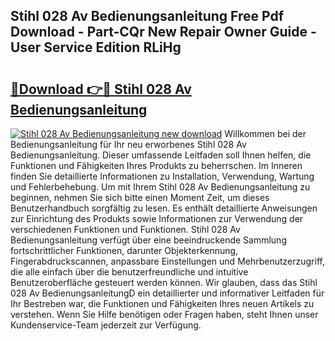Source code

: ## Stihl 028 Av Bedienungsanleitung Free Pdf Download - Part-CQr New Repair Owner Guide - User Service Edition RLiHg

# <h2><a href="http://df1uix.blite.top/?on=Stihl+028+Av+Bedienungsanleitung">🔗Download 👉🔴 Stihl 028 Av Bedienungsanleitung</a></h2>

[![Stihl 028 Av Bedienungsanleitung new download](https://i.imgur.com/lujVjoI.png)](http://df1uix.blite.top/?on=Stihl+028+Av+Bedienungsanleitung)
Willkommen bei der Bedienungsanleitung für Ihr neu erworbenes Stihl 028 Av Bedienungsanleitung. Dieser umfassende Leitfaden soll Ihnen helfen, die Funktionen und Fähigkeiten Ihres Produkts zu beherrschen. Im Inneren finden Sie detaillierte Informationen zu Installation, Verwendung, Wartung und Fehlerbehebung. Um mit Ihrem Stihl 028 Av Bedienungsanleitung zu beginnen, nehmen Sie sich bitte einen Moment Zeit, um dieses Benutzerhandbuch sorgfältig zu lesen. Es enthält detaillierte Anweisungen zur Einrichtung des Produkts sowie Informationen zur Verwendung der verschiedenen Funktionen und Funktionen. Stihl 028 Av Bedienungsanleitung verfügt über eine beeindruckende Sammlung fortschrittlicher Funktionen, darunter Objekterkennung, Fingerabdruckscannen, anpassbare Einstellungen und Mehrbenutzerzugriff, die alle einfach über die benutzerfreundliche und intuitive Benutzeroberfläche gesteuert werden können. Wir glauben, dass das Stihl 028 Av BedienungsanleitungD ein detaillierter und informativer Leitfaden für Ihr Bestreben war, die Funktionen und Fähigkeiten Ihres neuen Artikels zu verstehen. Wenn Sie Hilfe benötigen oder Fragen haben, steht Ihnen unser Kundenservice-Team jederzeit zur Verfügung.
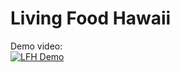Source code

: # Living Food Hawaii



Demo video:  
[![LFH Demo](https://img.youtube.com/vi/BVvp49JUq2I/0.jpg)](https://youtu.be/BVvp49JUq2I "LFH Demo")

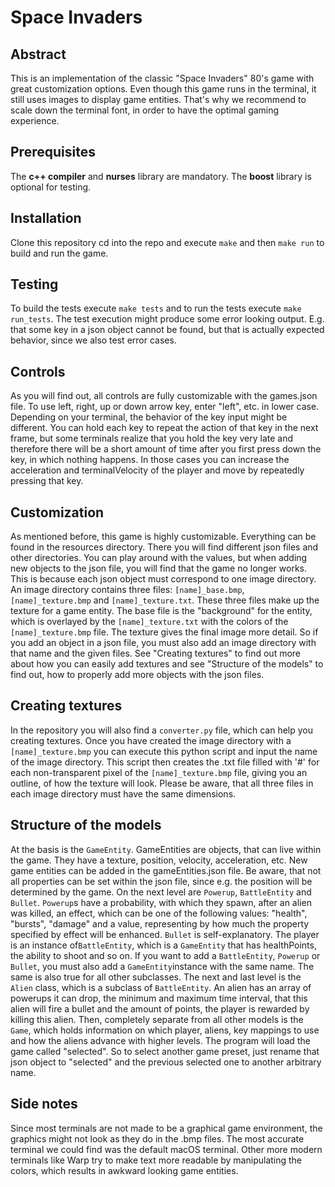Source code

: # Space Invaders

## Abstract
This is an implementation of the classic "Space Invaders" 80's game with great customization options. Even though this game runs in the terminal, it still uses images to display game entities. That's why we recommend to scale down the terminal font, in order to have the optimal gaming experience.

## Prerequisites
The **c++ compiler** and **nurses** library are mandatory. The **boost** library is optional for testing.

## Installation
Clone this repository cd into the repo and execute `make` and then `make run` to build and run the game.

## Testing
To build the tests execute `make tests` and to run the tests execute `make run_tests`. The test execution might produce some error looking output. E.g. that some key in a json object cannot be found, but that is actually expected behavior, since we also test error cases.

## Controls
As you will find out, all controls are fully customizable with the games.json file. To use left, right, up or down arrow key, enter "left", etc. in lower case. Depending on your terminal, the behavior of the key input might be different. You can hold each key to repeat the action of that key in the next frame, but some terminals realize that you hold the key very late and therefore there will be a short amount of time after you first press down the key, in which nothing happens. In those cases you can increase the acceleration and terminalVelocity of the player and move by repeatedly pressing that key.

## Customization
As mentioned before, this game is highly customizable. Everything can be found in the resources directory. There you will find different json files and other directories. You can play around with the values, but when adding new objects to the json file, you will find that the game no longer works. This is because each json object must correspond to one image directory. An image directory contains three files: `[name]_base.bmp`, `[name]_texture.bmp` and `[name]_texture.txt`. These three files make up the texture for a game entity. The base file is the "background" for the entity, which is overlayed by the `[name]_texture.txt` with the colors of the `[name]_texture.bmp` file. The texture gives the final image more detail. So if you add an object in a json file, you must also add an image directory with that name and the given files. See "Creating textures" to find out more about how you can easily add textures and see "Structure of the models" to find out, how to properly add more objects with the json files.

## Creating textures
In the repository you will also find a `converter.py` file, which can help you creating textures. Once you have created the image directory with a `[name]_texture.bmp` you can execute this python script and input the name of the image directory. This script then creates the .txt file filled with '#' for each non-transparent pixel of the `[name]_texture.bmp` file, giving you an outline, of how the texture will look. Please be aware, that all three files in each image directory must have the same dimensions.

## Structure of the models
At the basis is the `GameEntity`. GameEntities are objects, that can live within the game. They have a texture, position, velocity, acceleration, etc. New game entities can be added in the gameEntities.json file. Be aware, that not all properties can be set within the json file, since e.g. the position will be determined by the game.
On the next level are `Powerup`, `BattleEntity` and `Bullet`. `Powerup`s have a probability, with which they spawn, after an alien was killed, an effect, which can be one of the following values: "health", "bursts", "damage" and a value, representing by how much the property specified by effect will be enhanced. `Bullet` is self-explanatory. The player is an instance of`BattleEntity`, which is a `GameEntity` that has healthPoints, the ability to shoot and so on. If you want to add a `BattleEntity`, `Powerup` or `Bullet`, you must also add a `GameEntity`instance with the same name. The same is also true for all other subclasses. The next and last level is the `Alien` class, which is a subclass of `BattleEntity`. An alien has an array of powerups it can drop, the minimum and maximum time interval, that this alien will fire a bullet and the amount of points, the player is rewarded by killing this alien.
Then, completely separate from all other models is the `Game`, which holds information on which player, aliens, key mappings to use and how the aliens advance with higher levels. The program will load the game called "selected". So to select another game preset, just rename that json object to "selected" and the previous selected one to another arbitrary name.

## Side notes
Since most terminals are not made to be a graphical game environment, the graphics might not look as they do in the .bmp files. The most accurate terminal we could find was the default macOS terminal. Other more modern terminals like Warp try to make text more readable by manipulating the colors, which results in awkward looking game entities.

....

Please return the full listing word for word, but without any pictures.

Source code

: ## Stihl 028 Av Bedienungsanleitung Free Pdf Download - Part-CQr New Repair Owner Guide - User Service Edition RLiHg

# <h2><a href="http://df1uix.blite.top/?on=Stihl+028+Av+Bedienungsanleitung">🔗Download 👉🔴 Stihl 028 Av Bedienungsanleitung</a></h2>

[![Stihl 028 Av Bedienungsanleitung new download](https://i.imgur.com/lujVjoI.png)](http://df1uix.blite.top/?on=Stihl+028+Av+Bedienungsanleitung)
Willkommen bei der Bedienungsanleitung für Ihr neu erworbenes Stihl 028 Av Bedienungsanleitung. Dieser umfassende Leitfaden soll Ihnen helfen, die Funktionen und Fähigkeiten Ihres Produkts zu beherrschen. Im Inneren finden Sie detaillierte Informationen zu Installation, Verwendung, Wartung und Fehlerbehebung. Um mit Ihrem Stihl 028 Av Bedienungsanleitung zu beginnen, nehmen Sie sich bitte einen Moment Zeit, um dieses Benutzerhandbuch sorgfältig zu lesen. Es enthält detaillierte Anweisungen zur Einrichtung des Produkts sowie Informationen zur Verwendung der verschiedenen Funktionen und Funktionen. Stihl 028 Av Bedienungsanleitung verfügt über eine beeindruckende Sammlung fortschrittlicher Funktionen, darunter Objekterkennung, Fingerabdruckscannen, anpassbare Einstellungen und Mehrbenutzerzugriff, die alle einfach über die benutzerfreundliche und intuitive Benutzeroberfläche gesteuert werden können. Wir glauben, dass das Stihl 028 Av BedienungsanleitungD ein detaillierter und informativer Leitfaden für Ihr Bestreben war, die Funktionen und Fähigkeiten Ihres neuen Artikels zu verstehen. Wenn Sie Hilfe benötigen oder Fragen haben, steht Ihnen unser Kundenservice-Team jederzeit zur Verfügung.
Source code

: # Living Food Hawaii



Demo video:  
[![LFH Demo](https://img.youtube.com/vi/BVvp49JUq2I/0.jpg)](https://youtu.be/BVvp49JUq2I "LFH Demo")

Source code

: # Space Invaders

## Abstract
This is an implementation of the classic "Space Invaders" 80's game with great customization options. Even though this game runs in the terminal, it still uses images to display game entities. That's why we recommend to scale down the terminal font, in order to have the optimal gaming experience.

## Prerequisites
The **c++ compiler** and **nurses** library are mandatory. The **boost** library is optional for testing.

## Installation
Clone this repository cd into the repo and execute `make` and then `make run` to build and run the game.

## Testing
To build the tests execute `make tests` and to run the tests execute `make run_tests`. The test execution might produce some error looking output. E.g. that some key in a json object cannot be found, but that is actually expected behavior, since we also test error cases.

## Controls
As you will find out, all controls are fully customizable with the games.json file. To use left, right, up or down arrow key, enter "left", etc. in lower case. Depending on your terminal, the behavior of the key input might be different. You can hold each key to repeat the action of that key in the next frame, but some terminals realize that you hold the key very late and therefore there will be a short amount of time after you first press down the key, in which nothing happens. In those cases you can increase the acceleration and terminalVelocity of the player and move by repeatedly pressing that key.

## Customization
As mentioned before, this game is highly customizable. Everything can be found in the resources directory. There you will find different json files and other directories. You can play around with the values, but when adding new objects to the json file, you will find that the game no longer works. This is because each json object must correspond to one image directory. An image directory contains three files: `[name]_base.bmp`, `[name]_texture.bmp` and `[name]_texture.txt`. These three files make up the texture for a game entity. The base file is the "background" for the entity, which is overlayed by the `[name]_texture.txt` with the colors of the `[name]_texture.bmp` file. The texture gives the final image more detail. So if you add an object in a json file, you must also add an image directory with that name and the given files. See "Creating textures" to find out more about how you can easily add textures and see "Structure of the models" to find out, how to properly add more objects with the json files.

## Creating textures
In the repository you will also find a `converter.py` file, which can help you creating textures. Once you have created the image directory with a `[name]_texture.bmp` you can execute this python script and input the name of the image directory. This script then creates the .txt file filled with '#' for each non-transparent pixel of the `[name]_texture.bmp` file, giving you an outline, of how the texture will look. Please be aware, that all three files in each image directory must have the same dimensions.

## Structure of the models
At the basis is the `GameEntity`. GameEntities are objects, that can live within the game. They have a texture, position, velocity, acceleration, etc. New game entities can be added in the gameEntities.json file. Be aware, that not all properties can be set within the json file, since e.g. the position will be determined by the game.
On the next level are `Powerup`, `BattleEntity` and `Bullet`. `Powerup`s have a probability, with which they spawn, after an alien was killed, an effect, which can be one of the following values: "health", "bursts", "damage" and a value, representing by how much the property specified by effect will be enhanced. `Bullet` is self-explanatory. The player is an instance of`BattleEntity`, which is a `GameEntity` that has healthPoints, the ability to shoot and so on. If you want to add a `BattleEntity`, `Powerup` or `Bullet`, you must also add a `GameEntity`instance with the same name. The same is also true for all other subclasses. The next and last level is the `Alien` class, which is a subclass of `BattleEntity`. An alien has an array of powerups it can drop, the minimum and maximum time interval, that this alien will fire a bullet and the amount of points, the player is rewarded by killing this alien.
Then, completely separate from all other models is the `Game`, which holds information on which player, aliens, key mappings to use and how the aliens advance with higher levels. The program will load the game called "selected". So to select another game preset, just rename that json object to "selected" and the previous selected one to another arbitrary name.

## Side notes
Since most terminals are not made to be a graphical game environment, the graphics might not look as they do in the .bmp files. The most accurate terminal we could find was the default macOS terminal. Other more modern terminals like Warp try to make text more readable by manipulating the colors, which results in awkward looking game entities.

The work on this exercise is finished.